Senin, 24 Juni 2013

Mengejar Jodoh



          Gelap gulita. Itulah yang sedang melanda kost cowok gemes – Geng Mesum. Keputusan PLN untuk menggilir jatah padam listrik mendapat konfontrasi dari semua warga kost. Apalagi bagi mahasiswa lapuk yang baru saja mendapat gairah untuk menyusun lagi skripsi yang belum juga kunjung ACC.

            “Pas lagi mikir keras, dapat ide....trus diketik, dan....Beeettt! gelap! Lampu mati!! Rasaya tuh-- ”
            Kata si mahasiwa lapuk itu, menahan kedongkolannya.
“Mungkin memang Tuhan telah memberikan kode untuk tidak usah ngurusin skripsi lagi!” hibur hatinya kemudian dengan posisi siap untuk molor kembali.
Beda kamar tentu beda aktifitas. Meskipun suasana gelap dan mencekam, namun tiga cowok penghuni kost gemes itu berkumpul. Melingkari sebuah lilin yang berdiri sedikit miring di lantai kamar.
Bukan karena sedang praktik pesugihan ngepet.
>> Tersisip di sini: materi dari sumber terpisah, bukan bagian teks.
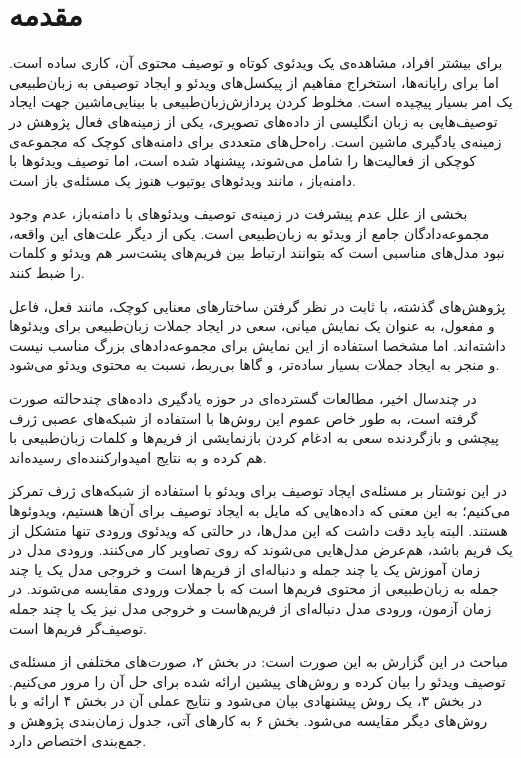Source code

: \section{مقدمه}\label{intro}
برای بیشتر افراد، مشاهده‌ی یک ویدئو‌ی کوتاه و توصیف محتوی آن، کاری ساده است. اما برای رایانه‌ها، استخراج مفاهیم از پیکسل‌های ویدئو و ایجاد توصیفی به زبان‌طبیعی یک امر بسیار پیچیده‌ است. 
مخلوط کردن پردازش‌زبان‌طبیعی با بینایی‌ماشین 
جهت ایجاد توصیف‌هایی به زبان انگلیسی از داده‌های تصویری، یکی از زمینه‌های فعال پژوهش در زمینه‌ی یادگیری ماشین است.
راه‌حل‌های متعددی برای دامنه‌های کوچک که مجموعه‌ی کوچکی از فعالیت‌ها را شامل می‌شوند، پیشنهاد شده است، اما توصیف ویدئو‌ها با دامنه‌باز
، مانند ویدئو‌های یوتیوب هنوز یک مسئله‌ی باز است.

بخشی از علل عدم پیشرفت در زمینه‌ی توصیف ویدئو‌های با دامنه‌باز، عدم وجود مجموعه‌دادگان جامع از ویدئو به زبان‌طبیعی است. یکی از دیگر علت‌های این واقعه، نبود مدل‌های مناسبی است که بتوانند ارتباط بین فریم‌های پشت‌سر هم ویدئو و کلمات را ضبط کنند.

پژوهش‌های گذشته، با ثابت در نظر گرفتن ساختار‌های معنایی کوچک، مانند فعل، فاعل و مفعول، به عنوان یک نمایش میانی، سعی در ایجاد جملات زبان‌طبیعی برای ویدئو‌ها داشته‌اند. اما مشخصا استفاده از این نمایش برای مجموعه‌دادها‌ی بزرگ مناسب نیست و منجر به ایجاد جملات بسیار ساده‌تر، و گاها بی‌ربط، نسبت به محتوی ویدئو می‌شود.

در چند‌سال اخیر، مطالعات گسترده‌ای در حوزه یادگیری داده‌های چند‌حالته
صورت گرفته است،  به طور خاص عموم این روش‌ها با استفاده از شبکه‌های عصبی ژرف پیچشی
و 
بازگردنده‌
سعی به ادغام کردن بازنمایشی از فریم‌ها و کلمات زبان‌طبیعی با هم کرده و به نتایج امیدوار‌کننده‌ای رسیده‌اند.
 
 در این نوشتار بر مسئله‌ی ایجاد توصیف برای ویدئو با استفاده از شبکه‌های ژرف تمرکز می‌کنیم؛ به این معنی که داده‌هایی که مایل به ایجاد توصیف برای آن‌ها هستیم، ویدوئوها هستند. البته باید دقت‌ داشت که این مدل‌ها، در حالتی که ویدئو‌ی ورودی تنها متشکل از یک فریم باشد، هم‌عرض مدل‌هایی می‌شوند که روی تصاویر کار می‌کنند. ورودی مدل در زمان آموزش یک یا چند جمله و دنباله‌ای از فریم‌ها است و خروجی مدل یک یا چند جمله به زبان‌طبیعی از محتوی فریم‌ها  است که با جملات ورودی مقایسه‌ می‌شوند.
 در زمان آزمون، ورودی مدل دنباله‌ای از فریم‌هاست و خروجی مدل نیز یک یا چند جمله توصیف‌گر فریم‌ها است.
 
 مباحث در این گزارش به این صورت است: در بخش ۲، صورت‌های مختلفی از مسئله‌ی توصیف ویدئو را بیان کرده و روش‌های پیشین ارائه شده برای حل آن‌ را مرور می‌کنیم. در بخش ۳، یک روش پیشنهادی بیان می‌شود و نتایج عملی آن در بخش ۴ ارائه و با روش‌های دیگر مقایسه می‌شود. بخش ۶ به کارهای آتی، جدول زمان‌بندی پژوهش و جمع‌بندی اختصاص دارد.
Tapi, di malam itu adalah hari sakral bagi ketiga cowok kece itu. Hari ulang tahun.
“Nasib banget yah kita! Ulang tahun pas lampu mati! Persis kayak hidup kita yang gelap dan tak terprediksi!” celoteh Begi, mahasiswa asal Jakarta itu.
“What? Kita? Lo aja kali! Gue ogah!” balas Ryan yang tidak sependapat dengan  kawan kentelnya itu. Tangannya masih mencoba menghalau angin yang mencoba menyerang sang nyala lilin.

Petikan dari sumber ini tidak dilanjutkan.